## What Is Conditional Probability?

Conditional probability is defined as the likelihood of an event or outcome occurring, based on the occurrence of a previous event or outcome. Conditional probability is calculated by multiplying the probability of the preceding event by the updated probability of the succeeding, or conditional, event.

For example:

- Event A is that an individual applying for college will be accepted. There is an 80% chance that this individual will be accepted to college.
- Event B is that this individual will be given dormitory housing. Dormitory housing will only be provided for 60% of all of the accepted students.
- P (Accepted and dormitory housing) = P (Dormitory Housing | Accepted) P (Accepted) = (0.60)*(0.80) = 0.48.

A conditional probability would look at these two events in relationship with one another, such as the probability that you are both accepted to college, *and *you are provided with dormitory housing.

Conditional probability can be contrasted with unconditional probability. Unconditional probability refers to the likelihood that an event will take place irrespective of whether any other events have taken place or any other conditions are present.

### Key Takeaways

- Conditional probability refers to the chances that some outcome occurs given that another event has also occurred.
- It is often stated as the probability of B given A and is written as P(B|A), where the probability of B depends on that of A happening.
- Conditional probability can be contrasted with unconditional probability.

## Understanding Conditional Probability

As previously stated, conditional probabilities are contingent on a previous result. It also makes a number of assumptions. For example, suppose you are drawing three marbles—red, blue, and green—from a bag. Each marble has an equal chance of being drawn. What is the conditional probability of drawing the red marble after already drawing the blue one?

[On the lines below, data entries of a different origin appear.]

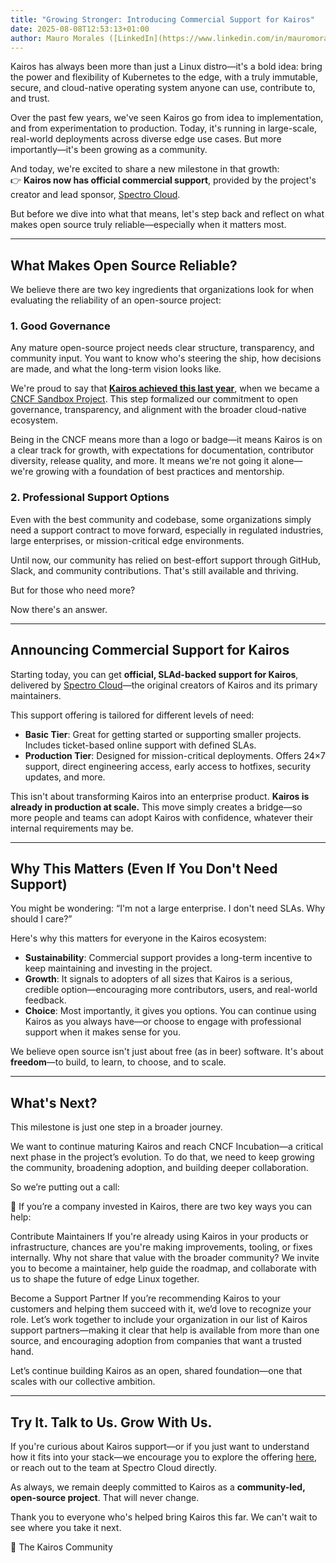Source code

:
 ```yaml
---
title: "Growing Stronger: Introducing Commercial Support for Kairos"
date: 2025-08-08T12:53:13+01:00
author: Mauro Morales ([LinkedIn](https://www.linkedin.com/in/mauromorales/)) ([GitHub](https://github.com/mauromorales))
---
```


Kairos has always been more than just a Linux distro—it's a bold idea: bring the power and flexibility of Kubernetes to the edge, with a truly immutable, secure, and cloud-native operating system anyone can use, contribute to, and trust.

Over the past few years, we've seen Kairos go from idea to implementation, and from experimentation to production. Today, it's running in large-scale, real-world deployments across diverse edge use cases. But more importantly—it's been growing as a community.

And today, we're excited to share a new milestone in that growth:  
👉 **Kairos now has official commercial support**, provided by the project's creator and lead sponsor, [Spectro Cloud](https://www.spectrocloud.com/solutions/kairos-support).

But before we dive into what that means, let's step back and reflect on what makes open source truly reliable—especially when it matters most.

---

## What Makes Open Source Reliable?

We believe there are two key ingredients that organizations look for when evaluating the reliability of an open-source project:

### 1. **Good Governance**

Any mature open-source project needs clear structure, transparency, and community input. You want to know who's steering the ship, how decisions are made, and what the long-term vision looks like.

We're proud to say that [**Kairos achieved this last year**](https://kairos.io/blog/2024/10/08/kairos-joins-the-cncf-as-a-sandbox-project/), when we became a [CNCF Sandbox Project](https://www.cncf.io/sandbox-projects/). This step formalized our commitment to open governance, transparency, and alignment with the broader cloud-native ecosystem.

Being in the CNCF means more than a logo or badge—it means Kairos is on a clear track for growth, with expectations for documentation, contributor diversity, release quality, and more. It means we're not going it alone—we're growing with a foundation of best practices and mentorship.

### 2. **Professional Support Options**

Even with the best community and codebase, some organizations simply need a support contract to move forward, especially in regulated industries, large enterprises, or mission-critical edge environments.

Until now, our community has relied on best-effort support through GitHub, Slack, and community contributions. That's still available and thriving.

But for those who need more?

Now there's an answer.

---

## Announcing Commercial Support for Kairos

Starting today, you can get **official, SLAd-backed support for Kairos**, delivered by [Spectro Cloud](https://www.spectrocloud.com/solutions/kairos-support)—the original creators of Kairos and its primary maintainers.

This support offering is tailored for different levels of need:

- **Basic Tier**: Great for getting started or supporting smaller projects. Includes ticket-based online support with defined SLAs.
- **Production Tier**: Designed for mission-critical deployments. Offers 24×7 support, direct engineering access, early access to hotfixes, security updates, and more.

This isn't about transforming Kairos into an enterprise product. **Kairos is already in production at scale.** This move simply creates a bridge—so more people and teams can adopt Kairos with confidence, whatever their internal requirements may be.

---

## Why This Matters (Even If You Don't Need Support)

You might be wondering: “I'm not a large enterprise. I don't need SLAs. Why should I care?”

Here's why this matters for everyone in the Kairos ecosystem:

- **Sustainability**: Commercial support provides a long-term incentive to keep maintaining and investing in the project.
- **Growth**: It signals to adopters of all sizes that Kairos is a serious, credible option—encouraging more contributors, users, and real-world feedback.
- **Choice**: Most importantly, it gives you options. You can continue using Kairos as you always have—or choose to engage with professional support when it makes sense for you.

We believe open source isn't just about free (as in beer) software. It's about **freedom**—to build, to learn, to choose, and to scale.

---

## What's Next?

This milestone is just one step in a broader journey.

We want to continue maturing Kairos and reach CNCF Incubation—a critical next phase in the project’s evolution. To do that, we need to keep growing the community, broadening adoption, and building deeper collaboration.

So we’re putting out a call:

🔔 If you’re a company invested in Kairos, there are two key ways you can help:

Contribute Maintainers
If you're already using Kairos in your products or infrastructure, chances are you're making improvements, tooling, or fixes internally. Why not share that value with the broader community? We invite you to become a maintainer, help guide the roadmap, and collaborate with us to shape the future of edge Linux together.

Become a Support Partner
If you’re recommending Kairos to your customers and helping them succeed with it, we’d love to recognize your role. Let’s work together to include your organization in our list of Kairos support partners—making it clear that help is available from more than one source, and encouraging adoption from companies that want a trusted hand.

Let’s continue building Kairos as an open, shared foundation—one that scales with our collective ambition.

---

## Try It. Talk to Us. Grow With Us.

If you're curious about Kairos support—or if you just want to understand how it fits into your stack—we encourage you to explore the offering [here](https://www.spectrocloud.com/solutions/kairos-support), or reach out to the team at Spectro Cloud directly.

As always, we remain deeply committed to Kairos as a **community-led, open-source project**. That will never change.

Thank you to everyone who's helped bring Kairos this far. We can't wait to see where you take it next.

🧡 The Kairos Community


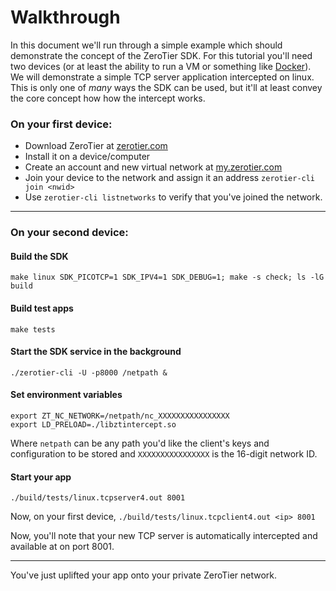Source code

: Walkthrough
======

In this document we'll run through a simple example which should demonstrate the concept of the ZeroTier SDK. For this tutorial you'll need two devices (or at least the ability to run a VM or something like [Docker](https://www.docker.com/)). We will demonstrate a simple TCP server application intercepted on linux. This is only one of *many* ways the SDK can be used, but it'll at least convey the core concept how how the intercept works.

### On your first device:
 - Download ZeroTier at [zerotier.com](https://www.zerotier.com/product-one.shtml)
 - Install it on a device/computer
 - Create an account and new virtual network at [my.zerotier.com](https://my.zerotier.com/)
 - Join your device to the network and assign it an address `zerotier-cli join <nwid>`
 - Use `zerotier-cli listnetworks` to verify that you've joined the network.
***



### On your second device:

#### Build the SDK
```
make linux SDK_PICOTCP=1 SDK_IPV4=1 SDK_DEBUG=1; make -s check; ls -lG build
```

#### Build test apps

```
make tests
```

#### Start the SDK service in the background
```
./zerotier-cli -U -p8000 /netpath &
```

#### Set environment variables 
```
export ZT_NC_NETWORK=/netpath/nc_XXXXXXXXXXXXXXXX
export LD_PRELOAD=./libztintercept.so
```

Where `netpath` can be any path you'd like the client's keys and configuration to be stored and `XXXXXXXXXXXXXXXX` is the 16-digit network ID.

#### Start your app
```
./build/tests/linux.tcpserver4.out 8001
```

Now, on your first device, `./build/tests/linux.tcpclient4.out <ip> 8001`

Now, you'll note that your new TCP server is automatically intercepted and available at on port 8001.
***


You've just uplifted your app onto your private ZeroTier network. 

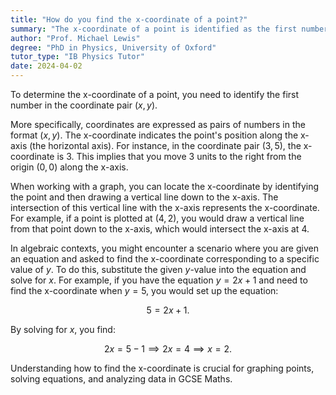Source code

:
 ```yaml
---
title: "How do you find the x-coordinate of a point?"
summary: "The x-coordinate of a point is identified as the first number in the coordinate pair (x, y)."
author: "Prof. Michael Lewis"
degree: "PhD in Physics, University of Oxford"
tutor_type: "IB Physics Tutor"
date: 2024-04-02
---
```


To determine the x-coordinate of a point, you need to identify the first number in the coordinate pair $(x, y)$.

More specifically, coordinates are expressed as pairs of numbers in the format $(x, y)$. The x-coordinate indicates the point's position along the x-axis (the horizontal axis). For instance, in the coordinate pair $(3, 5)$, the x-coordinate is $3$. This implies that you move $3$ units to the right from the origin $(0, 0)$ along the x-axis.

When working with a graph, you can locate the x-coordinate by identifying the point and then drawing a vertical line down to the x-axis. The intersection of this vertical line with the x-axis represents the x-coordinate. For example, if a point is plotted at $(4, 2)$, you would draw a vertical line from that point down to the x-axis, which would intersect the x-axis at $4$.

In algebraic contexts, you might encounter a scenario where you are given an equation and asked to find the x-coordinate corresponding to a specific value of $y$. To do this, substitute the given $y$-value into the equation and solve for $x$. For example, if you have the equation $y = 2x + 1$ and need to find the x-coordinate when $y = 5$, you would set up the equation:

$$
5 = 2x + 1.
$$

By solving for $x$, you find:

$$
2x = 5 - 1 \implies 2x = 4 \implies x = 2.
$$

Understanding how to find the x-coordinate is crucial for graphing points, solving equations, and analyzing data in GCSE Maths.
    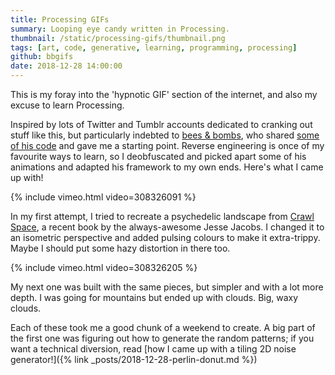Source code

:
```yaml
---
title: Processing GIFs
summary: Looping eye candy written in Processing.
thumbnail: /static/processing-gifs/thumbnail.png
tags: [art, code, generative, learning, programming, processing]
github: bbgifs
date: 2018-12-28 14:00:00
---
```


This is my foray into the 'hypnotic GIF' section of the internet,
and also my excuse to learn Processing.

Inspired by lots of Twitter and Tumblr accounts dedicated to cranking out stuff like this,
but particularly indebted to [bees & bombs](https://beesandbombs.tumblr.com),
who shared [some of his code](https://gist.github.com/beesandbombs) and gave me a starting point.
Reverse engineering is once of my favourite ways to learn,
so I deobfuscated and picked apart some of his animations and adapted his framework to my own ends.
Here's what I came up with!

{% include vimeo.html video=308326091 %}

In my first attempt, I tried to recreate a psychedelic landscape from
[Crawl Space](http://koyamapress.com/projects/crawl-space),
a recent book by the always-awesome Jesse Jacobs.
I changed it to an isometric perspective and added pulsing colours to make it extra-trippy.
Maybe I should put some hazy distortion in there too.

{% include vimeo.html video=308326205 %}

My next one was built with the same pieces, but simpler and with a lot more depth.
I was going for mountains but ended up with clouds. Big, waxy clouds.

Each of these took me a good chunk of a weekend to create.
A big part of the first one was figuring out how to generate the random patterns;
if you want a technical diversion, read
[how I came up with a tiling 2D noise generator!]({% link _posts/2018-12-28-perlin-donut.md %})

First, the probability of drawing a blue marble is about 33% because it is one possible outcome out of three. Assuming this first event occurs, there will be two marbles remaining, with each having a 50% chance of being drawn. So the chance of drawing a blue marble after already drawing a red marble would be about 16.5% (33% x 50%).

As another example to provide further insight into this concept, consider that a fair die has been rolled and you are asked to give the probability that it was a five. There are six equally likely outcomes, so your answer is 1/6. But imagine if before you answer, you get extra information that the number rolled was odd. Since there are only three odd numbers that are possible, one of which is five, you would certainly revise your estimate for the likelihood that a five was rolled from 1/6 to 1/3.

This *revised* probability that an event *A* has occurred, considering the additional information that another event *B* has definitely occurred on this trial of the experiment, is called the *conditional probability of* *A* *given* *B* and is denoted by P(A|B).

## Conditional Probability Formula

P(B|A) = P(A and B) / P(A)

*Or:*

P(B|A) = P(A∩B) / P(A)

## Another Example of Conditional Probability

As another example, suppose a student is applying for admission to a university and hopes to receive an academic scholarship. The school to which they are applying accepts 100 of every 1,000 applicants (10%) and awards academic scholarships to 10 of every 500 students who are accepted (2%). Of the scholarship recipients, 50% of them also receive university stipends for books, meals, and housing. For our ambitious student, the chance of them being accepted then receiving a scholarship is .2% (.1 x .02). The chance of them being accepted, receiving the scholarship, then also receiving a stipend for books, etc. is .1% (.1 x .02 x .5). (You can also check out Bayes' Theorem.)

## Conditional Probability vs. Joint Probability and Marginal Probability

**Conditional probability**: p(A|B) is the probability of event A occurring, given that event B occurs. Example: given that you drew a red card, what’s the probability that it’s a four (p(four|red))=2/26=1/13. So out of the 26 red cards (given a red card), there are two fours so 2/26=1/13.

**Marginal probability**: the probability of an event occurring (p(A)), it may be thought of as an unconditional probability. It is not conditioned on another event. Example: the probability that a card drawn is red (p(red) = 0.5). Another example: the probability that a card drawn is a 4 (p(four)=1/13).

**Joint probability**: p(A and B). The probability of event A **and** event B occurring. It is the probability of the intersection of two or more events. The probability of the intersection of A and B may be written p(A ∩ B). Example: the probability that a card is a four and red =p(four and red) = 2/52=1/26. (There are two red fours in a deck of 52, the 4 of hearts and the 4 of diamonds).

## Bayes' Theorem

Bayes' theorem, named after 18th-century British mathematician Thomas Bayes, is a mathematical formula for determining conditional probability. The theorem provides a way to revise existing predictions or theories (update probabilities) given new or additional evidence. In finance, Bayes' theorem can be used to rate the risk of lending money to potential borrowers.

Bayes' theorem is also called Bayes' Rule or Bayes' Law and is the foundation of the field of Bayesian statistics. This set of rules of probability allows one to update their predictions of events occurring based on new information that has been received, making for better and more dynamic estimates.